Over the past month, I've been working on a Debug Adapter Protocol client for Textadept, a minimalist text editor with Lua scripting. Now, I'm finally ready to release version 0.1 of textadept-dap publicly. This is my first major project that I've actually gotten to a public release, and I'd like to talk a bit about the development process and my plans for the future.
Why I Created textadept-dap
While Textadept already has a debugger module, it's not very good. It requires a manual implementation of debugger commands for every single debugger which you want to use, and It currently only supports 3 (GDB, Go, and a Lua). However, I wanted to use LLDB, and didn't trust the GDB mode to use compatible commands. Moreover, I also worried about debugging other languages in the future. Clearly a generic solution was needed.
Luckily for me, a generic protocol for implementing debugger clients already exists: the Debug Adapter Protocol, a.k.a. DAP. It is very similar to the Language Server Protocol, which textadept already has a client for. As such I set out to create an implementation of the DAP for Textadept.

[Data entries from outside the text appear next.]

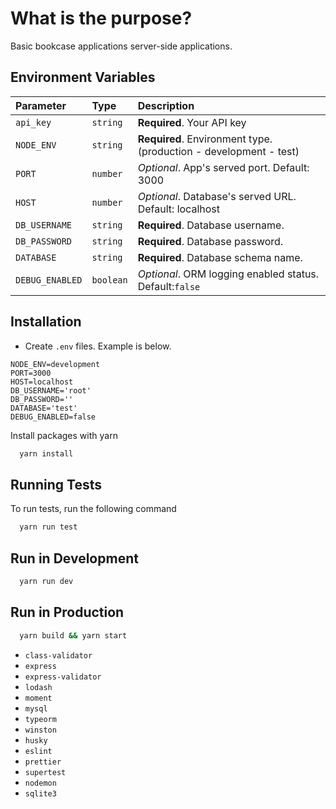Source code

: # What is the purpose?

Basic bookcase applications server-side applications.

## Environment Variables

| Parameter       | Type      | Description                                                       |
|:----------------|:----------|:------------------------------------------------------------------|
| `api_key`       | `string`  | **Required**. Your API key                                        |
| `NODE_ENV`      | `string`  | **Required**. Environment type. (production - development - test) |
| `PORT`          | `number`  | *Optional*. App's served port. Default: 3000                      |
| `HOST`          | `number`  | *Optional*. Database's served URL. Default: localhost             |
| `DB_USERNAME`   | `string`  | **Required**. Database username.                                  |
| `DB_PASSWORD`   | `string`  | **Required**. Database password.                                  |
| `DATABASE`      | `string`  | **Required**. Database schema name.                               |
| `DEBUG_ENABLED` | `boolean` | *Optional*. ORM logging enabled status. Default:`false`           |

## Installation

- Create `.env` files. Example is below.

```env
NODE_ENV=development
PORT=3000
HOST=localhost
DB_USERNAME='root'
DB_PASSWORD=''
DATABASE='test'
DEBUG_ENABLED=false
```


Install packages with yarn

```bash
  yarn install
```

## Running Tests

To run tests, run the following command

```bash
  yarn run test
```


## Run in Development

```bash
  yarn run dev
```

## Run in Production

```bash
  yarn build && yarn start
```

- `class-validator`
- `express`
- `express-validator`
- `lodash`
- `moment`
- `mysql`
- `typeorm`
- `winston`
- `husky`
- `eslint`
- `prettier`
- `supertest`
- `nodemon`
- `sqlite3`
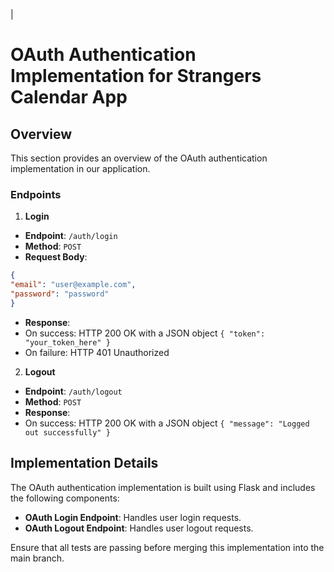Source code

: |
# OAuth Authentication Implementation for Strangers Calendar App

## Overview
This section provides an overview of the OAuth authentication implementation in our application.

### Endpoints

1. **Login**
- **Endpoint**: `/auth/login`
- **Method**: `POST`
- **Request Body**:
```json
{
"email": "user@example.com",
"password": "password"
}
```
- **Response**:
- On success: HTTP 200 OK with a JSON object `{ "token": "your_token_here" }`
- On failure: HTTP 401 Unauthorized

2. **Logout**
- **Endpoint**: `/auth/logout`
- **Method**: `POST`
- **Response**:
- On success: HTTP 200 OK with a JSON object `{ "message": "Logged out successfully" }`

## Implementation Details
The OAuth authentication implementation is built using Flask and includes the following components:

- **OAuth Login Endpoint**: Handles user login requests.
- **OAuth Logout Endpoint**: Handles user logout requests.

Ensure that all tests are passing before merging this implementation into the main branch.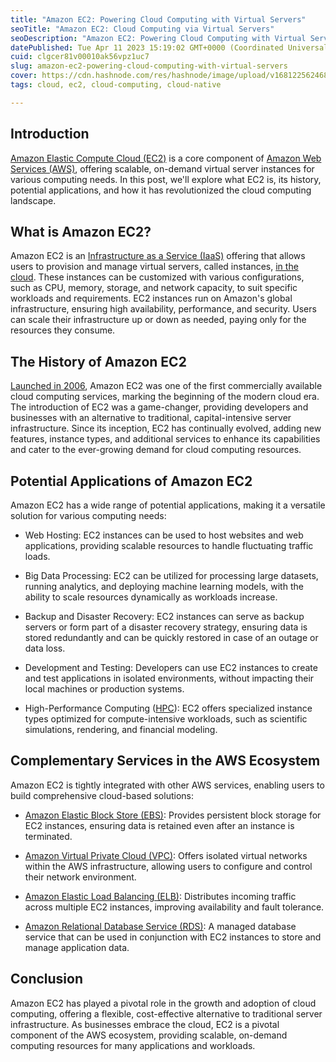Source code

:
 ```yaml
---
title: "Amazon EC2: Powering Cloud Computing with Virtual Servers"
seoTitle: "Amazon EC2: Cloud Computing via Virtual Servers"
seoDescription: "Amazon EC2: Powering Cloud Computing with Virtual Servers"
datePublished: Tue Apr 11 2023 15:19:02 GMT+0000 (Coordinated Universal Time)
cuid: clgcer81v00010ak56vpz1uc7
slug: amazon-ec2-powering-cloud-computing-with-virtual-servers
cover: https://cdn.hashnode.com/res/hashnode/image/upload/v1681225624681/ff8f8fcd-8a91-4382-97bb-34ab122fefab.png
tags: cloud, ec2, cloud-computing, cloud-native

---
```


## Introduction

[Amazon Elastic Compute Cloud (EC2)](https://aws.amazon.com/ec2/) is a core component of [Amazon Web Services (AWS)](https://aws.amazon.com), offering scalable, on-demand virtual server instances for various computing needs. In this post, we'll explore what EC2 is, its history, potential applications, and how it has revolutionized the cloud computing landscape.

## What is Amazon EC2?

Amazon EC2 is an [Infrastructure as a Service (IaaS)](https://blog.seancoughlin.me/exploring-cloud-computing-types-iaas-paas-saas-and-beyond) offering that allows users to provision and manage virtual servers, called instances, [in the cloud](https://blog.seancoughlin.me/demystifying-the-cloud-understanding-the-fundamentals-and-impact-of-cloud-computing). These instances can be customized with various configurations, such as CPU, memory, storage, and network capacity, to suit specific workloads and requirements. EC2 instances run on Amazon's global infrastructure, ensuring high availability, performance, and security. Users can scale their infrastructure up or down as needed, paying only for the resources they consume.

## The History of Amazon EC2

[Launched in 2006](https://en.wikipedia.org/wiki/Amazon_Elastic_Compute_Cloud#History), Amazon EC2 was one of the first commercially available cloud computing services, marking the beginning of the modern cloud era. The introduction of EC2 was a game-changer, providing developers and businesses with an alternative to traditional, capital-intensive server infrastructure. Since its inception, EC2 has continually evolved, adding new features, instance types, and additional services to enhance its capabilities and cater to the ever-growing demand for cloud computing resources.

## Potential Applications of Amazon EC2

Amazon EC2 has a wide range of potential applications, making it a versatile solution for various computing needs:

* Web Hosting: EC2 instances can be used to host websites and web applications, providing scalable resources to handle fluctuating traffic loads.
    
* Big Data Processing: EC2 can be utilized for processing large datasets, running analytics, and deploying machine learning models, with the ability to scale resources dynamically as workloads increase.
    
* Backup and Disaster Recovery: EC2 instances can serve as backup servers or form part of a disaster recovery strategy, ensuring data is stored redundantly and can be quickly restored in case of an outage or data loss.
    
* Development and Testing: Developers can use EC2 instances to create and test applications in isolated environments, without impacting their local machines or production systems.
    
* High-Performance Computing ([HPC](https://en.wikipedia.org/wiki/High-performance_computing)): EC2 offers specialized instance types optimized for compute-intensive workloads, such as scientific simulations, rendering, and financial modeling.
    

## Complementary Services in the AWS Ecosystem

Amazon EC2 is tightly integrated with other AWS services, enabling users to build comprehensive cloud-based solutions:

* [Amazon Elastic Block Store (EBS)](https://aws.amazon.com/ebs/): Provides persistent block storage for EC2 instances, ensuring data is retained even after an instance is terminated.
    
* [Amazon Virtual Private Cloud (VPC)](https://aws.amazon.com/vpc/): Offers isolated virtual networks within the AWS infrastructure, allowing users to configure and control their network environment.
    
* [Amazon Elastic Load Balancing (ELB)](https://aws.amazon.com/elasticloadbalancing/): Distributes incoming traffic across multiple EC2 instances, improving availability and fault tolerance.
    
* [Amazon Relational Database Service (RDS)](https://aws.amazon.com/rds/): A managed database service that can be used in conjunction with EC2 instances to store and manage application data.
    

## Conclusion

Amazon EC2 has played a pivotal role in the growth and adoption of cloud computing, offering a flexible, cost-effective alternative to traditional server infrastructure. As businesses embrace the cloud, EC2 is a pivotal component of the AWS ecosystem, providing scalable, on-demand computing resources for many applications and workloads.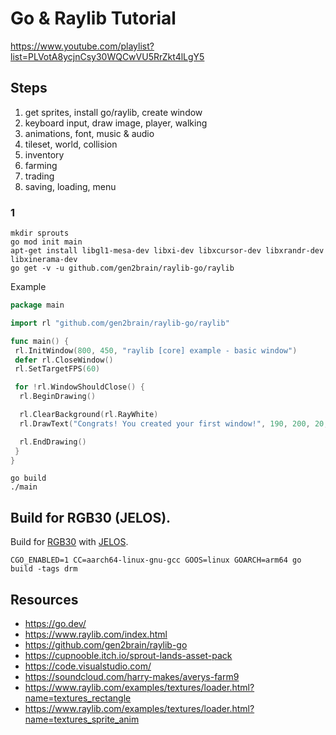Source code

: # Go & Raylib Tutorial

<https://www.youtube.com/playlist?list=PLVotA8ycjnCsy30WQCwVU5RrZkt4lLgY5>

## Steps

1. get sprites, install go/raylib, create window
2. keyboard input, draw image, player, walking
3. animations, font, music & audio
4. tileset, world, collision
5. inventory
6. farming
7. trading
8. saving, loading, menu

### 1

```shell
mkdir sprouts
go mod init main
apt-get install libgl1-mesa-dev libxi-dev libxcursor-dev libxrandr-dev libxinerama-dev
go get -v -u github.com/gen2brain/raylib-go/raylib
```

Example

```go
package main

import rl "github.com/gen2brain/raylib-go/raylib"

func main() {
 rl.InitWindow(800, 450, "raylib [core] example - basic window")
 defer rl.CloseWindow()
 rl.SetTargetFPS(60)

 for !rl.WindowShouldClose() {
  rl.BeginDrawing()

  rl.ClearBackground(rl.RayWhite)
  rl.DrawText("Congrats! You created your first window!", 190, 200, 20, rl.LightGray)

  rl.EndDrawing()
 }
}
```

```shell
go build
./main
```

## Build for RGB30 (JELOS).

Build for [RGB30](https://powkiddy.com/products/pre-sale-powkiddy-rgb30-rk3566-handheld-game-console-built-in-wifi)
with [JELOS](https://github.com/JustEnoughLinuxOS/distribution).

```shell
CGO_ENABLED=1 CC=aarch64-linux-gnu-gcc GOOS=linux GOARCH=arm64 go build -tags drm
```

## Resources

- <https://go.dev/>
- <https://www.raylib.com/index.html>
- <https://github.com/gen2brain/raylib-go>
- <https://cupnooble.itch.io/sprout-lands-asset-pack>
- <https://code.visualstudio.com/>
- <https://soundcloud.com/harry-makes/averys-farm9>
- <https://www.raylib.com/examples/textures/loader.html?name=textures_rectangle>
- <https://www.raylib.com/examples/textures/loader.html?name=textures_sprite_anim>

I decided against creating a new debugger implementation for textadept-debugger, as I felt a dap client would naturally make the other implementations redundant, and wanted to design a UX which would be easily translatable to DAP messages. I also wanted a more rigorous test suite and a more modular architecture, as opposed to a monolithic UX module with debugger-specific implementation modules.
Testing Out Test-Driven Development
This project was also an opportunity for me to try out many extreme programming practices I had been studying as of late, especially test-driven development. Writing tests before implementation felt odd at first, but I've now found it to be the superior way of writing code. I also aimed for a short iteration cycle and minimal first release as suggested in Extreme Programming Explained. Honestly, I'm quite proud of some bits of the codebase I've built, though there is still much room for improvement.
While the first release is incredibly minimal and lacking many important features like logging, messages, call stack and variable views, focus stealing, and more, it at least has the core features of a debug client like breakpoints and stepping, which I can build off of.
Forward-Looking
I'll be taking a break to work on other projects, most likely Europa now that Unreal 5.8 has released. I'm thinking of doing a massive code throw-out for that project, but that's a story for another blog.
textadept-dap is released into the public domain, and contributions are welcome under the following conditions:
- No AI generated code (NO EXCEPTIONS).
- Commits must follow the conventional commits formatting defined in `git-conventional-commits.yaml`.
- Introduction of new features or functionality must be accompanied by appropriate unit tests.